January 03, 2007
Seattle School board recall effort

Eric Dawson, from The Committee to Stop All School Closures, has filed a petition to recall Seattle School board members Cheryl Chow, Brita Butler-Wall, Darlene Flynn, Michael DeBell and Irene Stewart.

It would be nice to get rid of all of them. However, the bar for judicial approval of a recall petition is extraordinarily high. Even if the recall question makes it on the November ballot, it may well be in moot. Butler-Wall, Flynn and Stewart are up for re-election this fall anyway.

Posted by Stefan Sharkansky at January 03, 2007 09:59 AM | Email This
Comments
1. It is my understanding the new board members have already been selected by the various union types and tyical endorsors, including the Ds. My knowledge is first hand knowledge of one future board member only.

Posted by: swatter on January 3, 2007 10:02 AM
2. 1. Swatter beat me to my first point. How is the new group going to be better than the group they replace? The real question is whether the school board as an instituiton has passed the point of usefulness.

2. Just like both mangement stupidity and union stupidity has practically killed the US car industry. The secular progressive jugganaut will probably kill public schools. Evenutually, the children left in most public schools outside the tony burbs will be difficult to control and most will have few family or social supports. Teachers left in those schools will either be new seeking experience or those of low quality. Many of the newer good teachers will move on after getting experience. Public schools will become more costly as the give "combat" pay to those willing to teach. The level of education will not necessary go up for those in public school.

3. The problem is the current insitutional structure is designed not to educate kids, but to insure the job security of the adults and push the political and social agenda of the union and school board. (see, NEA web site for political agenda)

4. Until there is competition in education, nothing will change. This current recall effort is like giving the Titanic passengers buckets and telling them to bail all the while expecting the ship not to sink.

Posted by: WVH on January 3, 2007 10:14 AM
3. WVH has said it better than I could. He is right-on, as is Swatter.

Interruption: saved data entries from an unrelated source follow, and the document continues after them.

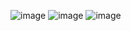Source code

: 

![image](https://user-images.githubusercontent.com/21966758/183991944-0aa088d3-39f4-4ca7-9d85-f94770788089.png)
![image](https://user-images.githubusercontent.com/21966758/183995555-596a6302-723c-4dbe-a9e7-2bf348119b0d.png)
![image](https://user-images.githubusercontent.com/21966758/184019670-7f5a11e9-e03a-4e0b-8394-e61109988d20.png)



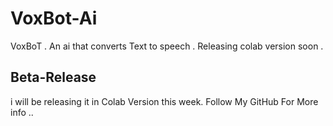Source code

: # VoxBot-Ai

VoxBoT . An ai that converts Text to speech . Releasing colab version soon . 

## Beta-Release 
i will be releasing it in Colab Version this week. 
Follow My GitHub For More info ..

School choice (vouchers)is a very big deal with me and is the only way to save the children.

School choice will also have another benefit. It will break the back of the liberal indoctrination that unionized schools give our kids. This issue is as important as a good education.

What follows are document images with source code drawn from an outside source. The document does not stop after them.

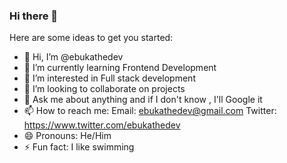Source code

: ### Hi there 👋

<!--
**ebukathedev/ebukathedev** is a ✨ _special_ ✨ repository because its `README.md` (this file) appears on your GitHub profile.
-->
Here are some ideas to get you started:
- 👋 Hi, I’m @ebukathedev
- 🌱 I’m currently learning Frontend Development
- 👀 I’m interested in Full stack development
- 👯 I’m looking to collaborate on projects
- 💬 Ask me about anything and if I don't know , I'll Google it
- 📫 How to reach me: Email: ebukathedev@gmail.com Twitter: https://www.twitter.com/ebukathedev
- 😄 Pronouns: He/Him
- ⚡ Fun fact: I like swimming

Posted by: G Jiggy on January 3, 2007 10:21 AM
4. This should be a call to all Sound Politics readers who care about education, everyone should sign up if possible to run for the Seattle school board. If there could be 15 to 20 candidates for each position in the primary, maybe one of you can make it through to the general. When the time comes in May or June, or whenever it is this year, go down to the county office and sign yourself up.

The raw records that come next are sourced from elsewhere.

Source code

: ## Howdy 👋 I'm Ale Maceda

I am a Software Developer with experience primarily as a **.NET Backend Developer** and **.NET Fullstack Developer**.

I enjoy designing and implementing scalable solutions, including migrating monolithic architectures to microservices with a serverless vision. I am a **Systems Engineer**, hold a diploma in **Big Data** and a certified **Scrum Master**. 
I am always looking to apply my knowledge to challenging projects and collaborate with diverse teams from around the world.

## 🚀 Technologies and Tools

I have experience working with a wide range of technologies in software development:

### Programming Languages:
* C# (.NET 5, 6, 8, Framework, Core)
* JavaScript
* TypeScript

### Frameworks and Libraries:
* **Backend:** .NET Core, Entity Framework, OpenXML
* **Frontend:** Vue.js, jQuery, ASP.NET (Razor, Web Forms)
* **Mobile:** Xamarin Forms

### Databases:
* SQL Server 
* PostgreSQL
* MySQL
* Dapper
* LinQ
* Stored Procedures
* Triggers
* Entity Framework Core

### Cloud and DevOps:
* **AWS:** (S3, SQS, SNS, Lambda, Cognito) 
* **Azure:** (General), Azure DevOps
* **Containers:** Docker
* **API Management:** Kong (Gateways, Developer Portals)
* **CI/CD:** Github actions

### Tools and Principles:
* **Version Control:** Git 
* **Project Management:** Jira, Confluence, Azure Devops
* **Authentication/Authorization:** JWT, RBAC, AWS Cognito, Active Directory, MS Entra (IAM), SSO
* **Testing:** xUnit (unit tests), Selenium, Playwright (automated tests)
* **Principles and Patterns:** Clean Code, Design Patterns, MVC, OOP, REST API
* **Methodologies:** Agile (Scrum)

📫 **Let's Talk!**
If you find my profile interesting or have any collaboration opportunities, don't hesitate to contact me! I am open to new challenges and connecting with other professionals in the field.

Posted by: Doug on January 3, 2007 10:43 AM
5. The committee to stop ALL school closures? Do these folks really think the district is short of classroom space?

Posted by: Kirk Parker on January 3, 2007 11:52 AM
6. I agree that school vouchers are the way to go. How can we expect any kind of positive change when the schools are not paid based on performance, rather they are paid on attendance. From what I have been hearing from my neighbors, as long as a student shows up for around 70% of the time the teacher can not fail the student even if they dont do any work.

Posted by: TrueSoldier on January 3, 2007 12:13 PM
7. What would happen if you built a city and a school system and only hired "politically progressive people" for administration?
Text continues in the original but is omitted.